WHAT TO DO:
Among the entries below, find the lines with "vector" and copy them.

**********

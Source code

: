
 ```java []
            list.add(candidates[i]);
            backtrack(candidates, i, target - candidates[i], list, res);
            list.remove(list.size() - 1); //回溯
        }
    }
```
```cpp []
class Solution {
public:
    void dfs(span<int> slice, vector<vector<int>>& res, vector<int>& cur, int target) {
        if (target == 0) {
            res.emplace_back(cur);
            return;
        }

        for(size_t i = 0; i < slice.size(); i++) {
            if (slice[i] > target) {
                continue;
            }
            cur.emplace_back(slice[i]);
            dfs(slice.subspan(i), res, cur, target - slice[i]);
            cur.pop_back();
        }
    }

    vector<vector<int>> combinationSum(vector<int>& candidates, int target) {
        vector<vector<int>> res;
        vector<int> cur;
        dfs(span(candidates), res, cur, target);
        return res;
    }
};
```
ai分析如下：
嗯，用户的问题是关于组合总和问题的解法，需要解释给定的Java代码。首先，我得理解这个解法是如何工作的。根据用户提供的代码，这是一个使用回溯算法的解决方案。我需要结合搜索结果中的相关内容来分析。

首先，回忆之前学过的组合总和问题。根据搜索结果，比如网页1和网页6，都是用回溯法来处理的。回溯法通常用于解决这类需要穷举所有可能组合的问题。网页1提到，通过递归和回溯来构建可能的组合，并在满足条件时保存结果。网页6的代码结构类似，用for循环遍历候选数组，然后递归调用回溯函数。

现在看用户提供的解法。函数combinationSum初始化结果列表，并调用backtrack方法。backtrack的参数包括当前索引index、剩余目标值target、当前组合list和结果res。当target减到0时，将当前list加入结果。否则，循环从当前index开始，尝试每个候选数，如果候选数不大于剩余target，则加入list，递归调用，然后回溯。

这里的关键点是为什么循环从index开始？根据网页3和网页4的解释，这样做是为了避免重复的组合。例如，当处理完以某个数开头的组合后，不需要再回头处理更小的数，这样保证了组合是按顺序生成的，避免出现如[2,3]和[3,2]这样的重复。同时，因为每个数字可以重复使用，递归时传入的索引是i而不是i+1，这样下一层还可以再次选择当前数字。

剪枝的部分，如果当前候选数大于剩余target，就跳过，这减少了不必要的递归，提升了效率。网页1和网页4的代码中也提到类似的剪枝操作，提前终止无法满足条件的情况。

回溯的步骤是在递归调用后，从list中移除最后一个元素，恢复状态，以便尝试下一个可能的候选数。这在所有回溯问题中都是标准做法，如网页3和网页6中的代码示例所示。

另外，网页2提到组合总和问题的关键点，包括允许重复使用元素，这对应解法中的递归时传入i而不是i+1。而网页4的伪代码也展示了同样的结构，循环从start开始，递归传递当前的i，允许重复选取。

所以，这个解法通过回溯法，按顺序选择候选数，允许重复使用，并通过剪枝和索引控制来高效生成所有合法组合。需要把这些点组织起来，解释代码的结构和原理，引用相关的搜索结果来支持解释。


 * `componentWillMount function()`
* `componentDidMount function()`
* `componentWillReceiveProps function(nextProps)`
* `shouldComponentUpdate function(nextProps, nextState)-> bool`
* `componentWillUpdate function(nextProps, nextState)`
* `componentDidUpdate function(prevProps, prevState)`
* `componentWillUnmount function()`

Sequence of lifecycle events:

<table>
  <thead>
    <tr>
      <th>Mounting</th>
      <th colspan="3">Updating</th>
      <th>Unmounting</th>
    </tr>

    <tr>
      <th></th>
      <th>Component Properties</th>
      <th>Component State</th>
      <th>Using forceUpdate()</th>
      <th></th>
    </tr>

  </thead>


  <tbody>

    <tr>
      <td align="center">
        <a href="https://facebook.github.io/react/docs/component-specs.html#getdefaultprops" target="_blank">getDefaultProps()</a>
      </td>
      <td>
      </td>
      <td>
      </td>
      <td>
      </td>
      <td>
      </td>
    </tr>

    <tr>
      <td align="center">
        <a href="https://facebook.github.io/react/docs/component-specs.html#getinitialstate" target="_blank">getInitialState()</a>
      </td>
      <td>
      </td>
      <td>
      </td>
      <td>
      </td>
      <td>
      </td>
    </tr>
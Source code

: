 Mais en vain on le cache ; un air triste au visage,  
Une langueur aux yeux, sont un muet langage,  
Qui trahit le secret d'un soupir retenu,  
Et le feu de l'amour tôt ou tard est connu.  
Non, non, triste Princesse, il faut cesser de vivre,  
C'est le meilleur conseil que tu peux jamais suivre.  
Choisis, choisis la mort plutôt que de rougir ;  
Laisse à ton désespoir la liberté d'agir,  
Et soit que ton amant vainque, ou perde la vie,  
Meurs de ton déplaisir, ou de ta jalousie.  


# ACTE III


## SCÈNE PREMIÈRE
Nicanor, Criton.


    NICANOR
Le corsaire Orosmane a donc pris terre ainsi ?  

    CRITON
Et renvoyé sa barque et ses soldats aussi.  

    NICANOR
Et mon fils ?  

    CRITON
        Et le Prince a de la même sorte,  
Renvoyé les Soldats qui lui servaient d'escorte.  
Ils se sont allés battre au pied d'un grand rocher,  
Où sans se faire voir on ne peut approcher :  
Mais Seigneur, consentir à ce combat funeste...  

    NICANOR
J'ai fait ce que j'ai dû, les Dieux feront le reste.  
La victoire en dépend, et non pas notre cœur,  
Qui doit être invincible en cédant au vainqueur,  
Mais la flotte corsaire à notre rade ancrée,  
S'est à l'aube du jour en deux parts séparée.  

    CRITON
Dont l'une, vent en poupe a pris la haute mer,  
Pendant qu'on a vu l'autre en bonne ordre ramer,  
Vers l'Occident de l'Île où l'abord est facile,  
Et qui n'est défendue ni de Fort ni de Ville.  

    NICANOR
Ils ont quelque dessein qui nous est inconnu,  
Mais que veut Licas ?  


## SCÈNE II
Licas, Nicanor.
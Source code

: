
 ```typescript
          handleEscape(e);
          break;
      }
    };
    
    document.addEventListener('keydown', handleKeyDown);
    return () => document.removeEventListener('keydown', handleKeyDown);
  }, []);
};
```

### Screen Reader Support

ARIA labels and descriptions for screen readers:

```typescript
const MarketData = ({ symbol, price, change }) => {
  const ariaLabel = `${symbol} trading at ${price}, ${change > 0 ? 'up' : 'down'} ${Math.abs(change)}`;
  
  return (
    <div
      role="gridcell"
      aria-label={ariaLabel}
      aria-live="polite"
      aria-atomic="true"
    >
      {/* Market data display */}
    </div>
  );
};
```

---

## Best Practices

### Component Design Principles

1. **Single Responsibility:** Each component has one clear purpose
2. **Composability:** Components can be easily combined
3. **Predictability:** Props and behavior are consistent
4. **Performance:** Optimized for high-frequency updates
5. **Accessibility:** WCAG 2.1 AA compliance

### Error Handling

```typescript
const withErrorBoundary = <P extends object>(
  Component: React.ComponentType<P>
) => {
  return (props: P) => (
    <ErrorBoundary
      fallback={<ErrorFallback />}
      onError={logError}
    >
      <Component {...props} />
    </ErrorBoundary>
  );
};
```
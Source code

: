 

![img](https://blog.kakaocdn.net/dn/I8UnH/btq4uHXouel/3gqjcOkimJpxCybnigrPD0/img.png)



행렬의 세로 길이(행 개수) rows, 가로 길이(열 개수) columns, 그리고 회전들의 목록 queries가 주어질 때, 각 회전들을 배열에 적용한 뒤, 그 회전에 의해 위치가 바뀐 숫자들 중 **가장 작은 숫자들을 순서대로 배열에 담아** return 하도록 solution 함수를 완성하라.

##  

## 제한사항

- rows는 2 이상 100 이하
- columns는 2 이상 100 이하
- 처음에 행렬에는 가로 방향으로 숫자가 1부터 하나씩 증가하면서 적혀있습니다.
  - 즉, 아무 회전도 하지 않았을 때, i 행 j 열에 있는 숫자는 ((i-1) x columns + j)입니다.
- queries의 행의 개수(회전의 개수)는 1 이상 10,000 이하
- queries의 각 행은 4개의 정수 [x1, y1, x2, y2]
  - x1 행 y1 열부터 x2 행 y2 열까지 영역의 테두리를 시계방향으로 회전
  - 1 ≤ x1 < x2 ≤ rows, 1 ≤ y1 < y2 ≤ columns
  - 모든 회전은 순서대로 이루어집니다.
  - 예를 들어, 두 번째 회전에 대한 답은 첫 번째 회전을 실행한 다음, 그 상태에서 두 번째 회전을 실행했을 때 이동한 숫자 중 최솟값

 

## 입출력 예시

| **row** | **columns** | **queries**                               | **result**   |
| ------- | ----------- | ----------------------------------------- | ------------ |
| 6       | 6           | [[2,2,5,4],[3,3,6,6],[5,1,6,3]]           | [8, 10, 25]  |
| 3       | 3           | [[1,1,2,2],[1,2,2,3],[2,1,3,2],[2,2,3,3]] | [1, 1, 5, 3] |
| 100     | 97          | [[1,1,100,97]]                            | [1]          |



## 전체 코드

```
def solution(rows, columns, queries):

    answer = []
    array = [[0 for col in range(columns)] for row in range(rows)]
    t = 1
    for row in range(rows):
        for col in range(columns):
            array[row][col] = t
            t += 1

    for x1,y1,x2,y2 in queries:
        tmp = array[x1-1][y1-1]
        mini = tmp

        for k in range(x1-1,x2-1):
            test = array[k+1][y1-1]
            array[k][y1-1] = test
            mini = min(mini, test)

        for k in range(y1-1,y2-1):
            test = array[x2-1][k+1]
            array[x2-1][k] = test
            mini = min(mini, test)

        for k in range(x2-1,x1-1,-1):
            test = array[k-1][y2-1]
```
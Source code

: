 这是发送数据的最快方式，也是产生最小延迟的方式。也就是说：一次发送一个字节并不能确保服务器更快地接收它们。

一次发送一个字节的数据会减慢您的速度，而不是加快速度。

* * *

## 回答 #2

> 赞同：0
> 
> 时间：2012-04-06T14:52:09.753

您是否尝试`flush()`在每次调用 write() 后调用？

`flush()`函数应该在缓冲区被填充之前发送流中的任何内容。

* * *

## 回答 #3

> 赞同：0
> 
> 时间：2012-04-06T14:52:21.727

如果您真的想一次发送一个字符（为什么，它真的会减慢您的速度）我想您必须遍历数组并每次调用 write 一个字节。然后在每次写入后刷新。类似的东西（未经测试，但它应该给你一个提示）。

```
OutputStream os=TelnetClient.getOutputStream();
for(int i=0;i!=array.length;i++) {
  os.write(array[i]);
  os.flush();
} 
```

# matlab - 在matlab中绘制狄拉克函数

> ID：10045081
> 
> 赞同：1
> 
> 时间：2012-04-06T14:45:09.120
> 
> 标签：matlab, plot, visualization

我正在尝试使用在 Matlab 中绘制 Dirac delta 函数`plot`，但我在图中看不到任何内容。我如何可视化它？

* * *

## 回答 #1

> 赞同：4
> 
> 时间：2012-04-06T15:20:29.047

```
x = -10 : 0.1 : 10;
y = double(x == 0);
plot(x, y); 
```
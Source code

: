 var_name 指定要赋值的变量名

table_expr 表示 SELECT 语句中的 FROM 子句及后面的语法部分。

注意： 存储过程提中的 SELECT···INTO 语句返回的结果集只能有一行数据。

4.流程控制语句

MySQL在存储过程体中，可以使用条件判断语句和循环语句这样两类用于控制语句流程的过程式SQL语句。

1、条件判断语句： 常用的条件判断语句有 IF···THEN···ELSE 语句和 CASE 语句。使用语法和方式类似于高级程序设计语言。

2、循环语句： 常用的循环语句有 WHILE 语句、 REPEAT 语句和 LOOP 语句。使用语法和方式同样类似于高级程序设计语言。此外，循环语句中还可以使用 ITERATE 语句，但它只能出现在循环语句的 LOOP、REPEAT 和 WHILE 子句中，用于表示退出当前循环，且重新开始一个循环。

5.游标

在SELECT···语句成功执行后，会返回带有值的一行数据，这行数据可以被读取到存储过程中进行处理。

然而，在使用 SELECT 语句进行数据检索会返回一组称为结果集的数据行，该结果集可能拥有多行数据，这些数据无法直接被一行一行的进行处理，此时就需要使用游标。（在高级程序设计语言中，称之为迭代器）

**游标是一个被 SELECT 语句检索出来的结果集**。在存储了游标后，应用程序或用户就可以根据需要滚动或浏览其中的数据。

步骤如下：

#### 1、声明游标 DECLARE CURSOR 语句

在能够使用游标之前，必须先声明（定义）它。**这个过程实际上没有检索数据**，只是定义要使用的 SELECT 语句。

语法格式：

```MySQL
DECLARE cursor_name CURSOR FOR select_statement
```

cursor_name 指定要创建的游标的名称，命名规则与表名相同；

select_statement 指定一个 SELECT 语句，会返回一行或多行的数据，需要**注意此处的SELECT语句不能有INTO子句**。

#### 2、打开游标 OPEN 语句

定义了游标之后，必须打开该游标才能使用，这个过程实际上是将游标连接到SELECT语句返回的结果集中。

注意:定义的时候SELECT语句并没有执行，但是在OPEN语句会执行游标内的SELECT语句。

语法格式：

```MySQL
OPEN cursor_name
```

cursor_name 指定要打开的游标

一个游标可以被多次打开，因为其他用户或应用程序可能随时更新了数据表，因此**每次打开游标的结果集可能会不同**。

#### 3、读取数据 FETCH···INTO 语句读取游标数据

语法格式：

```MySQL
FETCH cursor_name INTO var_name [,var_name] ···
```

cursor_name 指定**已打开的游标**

**********

SOLUTION TO THIS TASK:
    void dfs(span<int> slice, vector<vector<int>>& res, vector<int>& cur, int target) {
    vector<vector<int>> combinationSum(vector<int>& candidates, int target) {
        vector<vector<int>> res;
        vector<int> cur;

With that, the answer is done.